▶ ACTIVITY: Scan the material for the word "input" and return every matching line.

▶ RECORDED DATA:
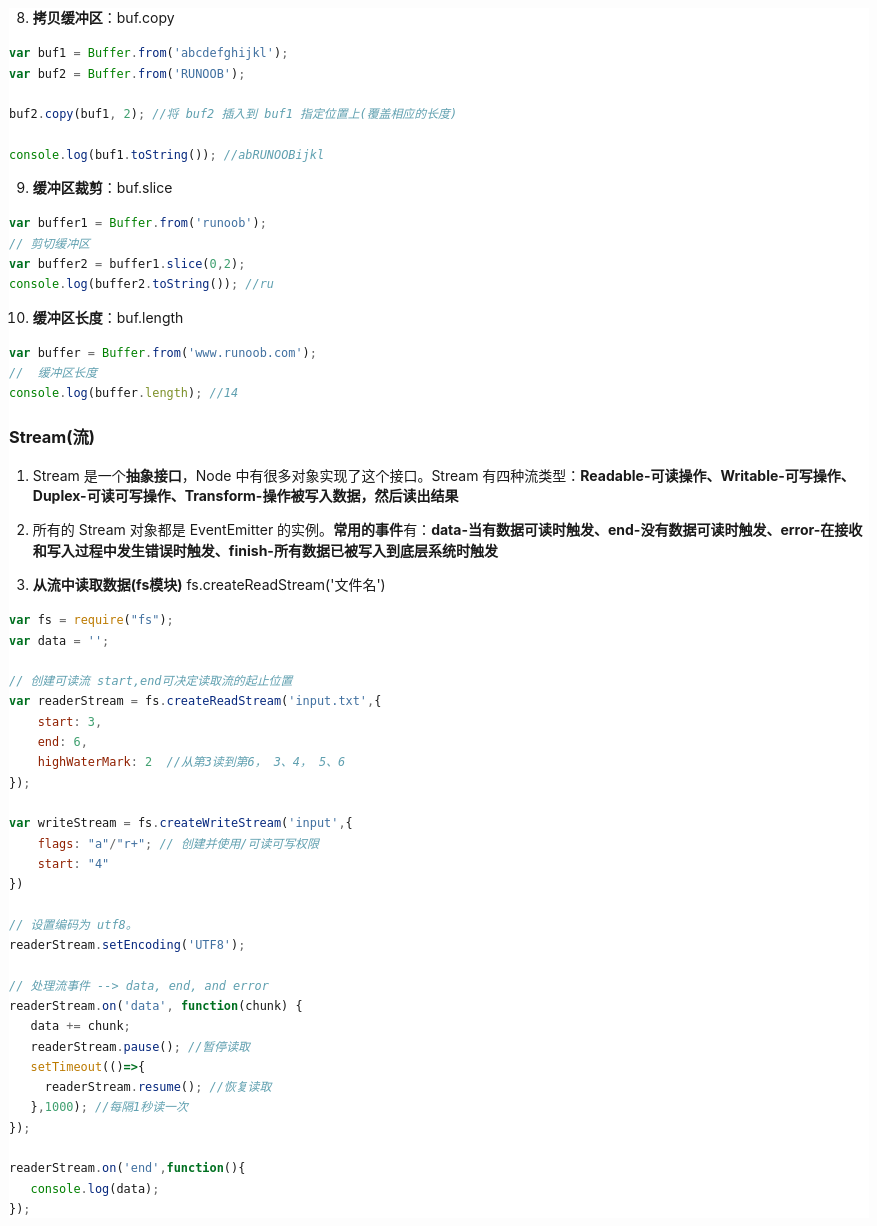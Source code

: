 8. **拷贝缓冲区**：buf.copy

```js
var buf1 = Buffer.from('abcdefghijkl');
var buf2 = Buffer.from('RUNOOB');

buf2.copy(buf1, 2); //将 buf2 插入到 buf1 指定位置上(覆盖相应的长度)

console.log(buf1.toString()); //abRUNOOBijkl
```

9. **缓冲区裁剪**：buf.slice

```js
var buffer1 = Buffer.from('runoob');
// 剪切缓冲区
var buffer2 = buffer1.slice(0,2);
console.log(buffer2.toString()); //ru
```

10. **缓冲区长度**：buf.length

```js
var buffer = Buffer.from('www.runoob.com');
//  缓冲区长度
console.log(buffer.length); //14
```

### Stream(流)

1. Stream 是一个**抽象接口**，Node 中有很多对象实现了这个接口。Stream 有四种流类型：**Readable-可读操作、Writable-可写操作、Duplex-可读可写操作、Transform-操作被写入数据，然后读出结果**

2. 所有的 Stream 对象都是 EventEmitter 的实例。**常用的事件**有：**data-当有数据可读时触发、end-没有数据可读时触发、error-在接收和写入过程中发生错误时触发、finish-所有数据已被写入到底层系统时触发**

3. **从流中读取数据(fs模块)**  fs.createReadStream('文件名')

```js
var fs = require("fs");
var data = '';

// 创建可读流 start,end可决定读取流的起止位置
var readerStream = fs.createReadStream('input.txt',{
    start: 3,
    end: 6,
    highWaterMark: 2  //从第3读到第6， 3、4， 5、6
});

var writeStream = fs.createWriteStream('input',{
	flags: "a"/"r+"; // 创建并使用/可读可写权限
    start: "4"
})

// 设置编码为 utf8。
readerStream.setEncoding('UTF8');

// 处理流事件 --> data, end, and error
readerStream.on('data', function(chunk) {
   data += chunk;
   readerStream.pause(); //暂停读取
   setTimeout(()=>{
     readerStream.resume(); //恢复读取
   },1000); //每隔1秒读一次
});

readerStream.on('end',function(){
   console.log(data);
});
```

▶ THE ANSWER:
var readerStream = fs.createReadStream('input.txt',{
var writeStream = fs.createWriteStream('input',{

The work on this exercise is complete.